Professor de direito da USP chama casais LGBTs de aberração

Professor de Direito da USP chamou, aa última segunda-feira (25), casais LGBT de aberração e ainda criticou pessoas pobres. O docente da Universidade de São Paulo (USP) Eduardo Lobo Botelho Gualazzi distribuiu aos alunos do curso de Direito um texto em que defende a ditadura militar, chama partidários da esquerda  de “energúmenos” e diz que casais do mesmo sexo são agrupamento de “tarados”. As informações são do jornal O Globo.

Em alguns trechos do documento de 12 páginas, está escrito elogios à “raiz europeia” da nação brasileira, além de críticas às famílias que não são formadas pela união de um homem e uma mulher da mesma etnia.

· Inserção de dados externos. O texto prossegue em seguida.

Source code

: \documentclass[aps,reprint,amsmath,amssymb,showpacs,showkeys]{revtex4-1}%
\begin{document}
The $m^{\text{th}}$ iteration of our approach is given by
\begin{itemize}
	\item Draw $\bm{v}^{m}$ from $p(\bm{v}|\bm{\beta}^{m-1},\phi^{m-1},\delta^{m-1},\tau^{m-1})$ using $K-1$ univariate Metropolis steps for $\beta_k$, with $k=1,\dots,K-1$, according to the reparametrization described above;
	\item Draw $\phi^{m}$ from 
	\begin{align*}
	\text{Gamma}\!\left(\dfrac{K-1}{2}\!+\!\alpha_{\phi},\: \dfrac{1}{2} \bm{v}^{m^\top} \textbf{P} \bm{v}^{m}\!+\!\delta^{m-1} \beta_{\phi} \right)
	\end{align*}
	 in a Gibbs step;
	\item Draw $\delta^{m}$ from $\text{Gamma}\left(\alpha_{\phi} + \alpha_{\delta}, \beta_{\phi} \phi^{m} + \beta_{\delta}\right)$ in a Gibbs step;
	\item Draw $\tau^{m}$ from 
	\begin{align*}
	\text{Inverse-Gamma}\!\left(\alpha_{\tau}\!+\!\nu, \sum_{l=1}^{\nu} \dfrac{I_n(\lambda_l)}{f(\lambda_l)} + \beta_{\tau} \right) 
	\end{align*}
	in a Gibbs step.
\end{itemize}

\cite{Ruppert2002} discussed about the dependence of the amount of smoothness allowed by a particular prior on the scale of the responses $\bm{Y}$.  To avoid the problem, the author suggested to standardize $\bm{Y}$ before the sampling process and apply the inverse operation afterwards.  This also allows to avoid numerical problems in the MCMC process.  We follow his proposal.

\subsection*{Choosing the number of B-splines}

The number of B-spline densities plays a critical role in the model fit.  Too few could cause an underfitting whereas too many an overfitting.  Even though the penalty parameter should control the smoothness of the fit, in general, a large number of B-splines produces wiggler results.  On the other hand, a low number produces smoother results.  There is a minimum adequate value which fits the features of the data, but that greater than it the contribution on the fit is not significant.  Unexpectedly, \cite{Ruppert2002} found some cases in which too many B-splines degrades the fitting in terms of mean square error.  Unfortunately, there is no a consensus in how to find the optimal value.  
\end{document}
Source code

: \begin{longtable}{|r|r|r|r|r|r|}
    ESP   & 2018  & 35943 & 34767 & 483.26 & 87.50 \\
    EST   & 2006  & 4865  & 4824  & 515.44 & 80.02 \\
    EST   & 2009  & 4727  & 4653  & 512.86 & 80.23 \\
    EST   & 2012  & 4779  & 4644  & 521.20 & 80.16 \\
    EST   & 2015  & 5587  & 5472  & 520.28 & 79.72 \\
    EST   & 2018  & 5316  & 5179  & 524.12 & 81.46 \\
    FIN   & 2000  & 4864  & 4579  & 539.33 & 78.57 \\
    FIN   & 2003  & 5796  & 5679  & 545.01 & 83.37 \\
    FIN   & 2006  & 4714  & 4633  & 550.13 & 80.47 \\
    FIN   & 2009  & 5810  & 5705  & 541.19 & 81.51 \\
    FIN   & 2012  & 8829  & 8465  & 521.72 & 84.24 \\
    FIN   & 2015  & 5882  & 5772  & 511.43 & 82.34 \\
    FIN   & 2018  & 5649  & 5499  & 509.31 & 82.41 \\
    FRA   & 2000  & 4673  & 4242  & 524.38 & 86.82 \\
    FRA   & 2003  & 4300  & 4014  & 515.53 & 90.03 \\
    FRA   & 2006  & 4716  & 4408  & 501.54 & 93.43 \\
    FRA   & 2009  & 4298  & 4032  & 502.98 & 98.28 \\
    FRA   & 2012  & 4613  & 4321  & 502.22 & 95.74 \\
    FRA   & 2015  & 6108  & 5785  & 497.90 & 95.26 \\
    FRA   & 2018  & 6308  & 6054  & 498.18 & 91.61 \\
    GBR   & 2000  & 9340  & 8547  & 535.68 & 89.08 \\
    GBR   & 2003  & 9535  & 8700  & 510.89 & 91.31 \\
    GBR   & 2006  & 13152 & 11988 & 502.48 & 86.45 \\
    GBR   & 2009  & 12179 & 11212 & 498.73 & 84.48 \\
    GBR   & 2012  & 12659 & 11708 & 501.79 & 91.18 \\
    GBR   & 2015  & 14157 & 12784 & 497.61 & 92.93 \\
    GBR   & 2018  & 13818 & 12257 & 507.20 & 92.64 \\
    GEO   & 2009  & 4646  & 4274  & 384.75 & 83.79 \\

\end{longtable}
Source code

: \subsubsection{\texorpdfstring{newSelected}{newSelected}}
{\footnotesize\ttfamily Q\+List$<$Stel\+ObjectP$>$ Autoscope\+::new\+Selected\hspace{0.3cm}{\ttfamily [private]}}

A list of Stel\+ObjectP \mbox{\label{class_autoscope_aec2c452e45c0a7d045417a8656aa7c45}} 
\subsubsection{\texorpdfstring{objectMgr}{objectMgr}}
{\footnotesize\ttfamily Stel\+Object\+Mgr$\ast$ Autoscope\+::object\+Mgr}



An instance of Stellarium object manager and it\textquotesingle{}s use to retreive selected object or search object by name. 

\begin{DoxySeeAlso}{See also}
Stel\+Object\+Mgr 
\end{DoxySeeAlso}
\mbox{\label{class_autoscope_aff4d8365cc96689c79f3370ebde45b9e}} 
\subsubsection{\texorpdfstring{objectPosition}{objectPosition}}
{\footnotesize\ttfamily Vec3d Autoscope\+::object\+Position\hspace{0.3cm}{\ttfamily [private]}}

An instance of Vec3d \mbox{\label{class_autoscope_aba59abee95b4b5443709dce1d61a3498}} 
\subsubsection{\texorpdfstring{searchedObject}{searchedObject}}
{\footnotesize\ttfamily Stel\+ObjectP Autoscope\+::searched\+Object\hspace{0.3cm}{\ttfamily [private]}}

“Não é família, mas apenas aberração, qualquer agrupamento, casual ou intencional, transitório ou não, clandestino ou ostensivo, de tarados ou taradas, sobrecarregados com o estigma de comportamento objetivo/subjetivo de perfil desviante, discrepante daquele padrão ideal de ‘família conjugal’, constituído pela união de um homem com uma mulher. Se alguém tiver alguma dúvida, pode consultar a Espécie Humana!… União homem/mulher da mesma etnia!…”,  diz o texto.

Professor de direito

Questionado pela reportagem do O Globo, o professor afirmou que não tinha “nada para conversar com ninguém” e completou: “Leia minha aula e seja muito feliz com ela”.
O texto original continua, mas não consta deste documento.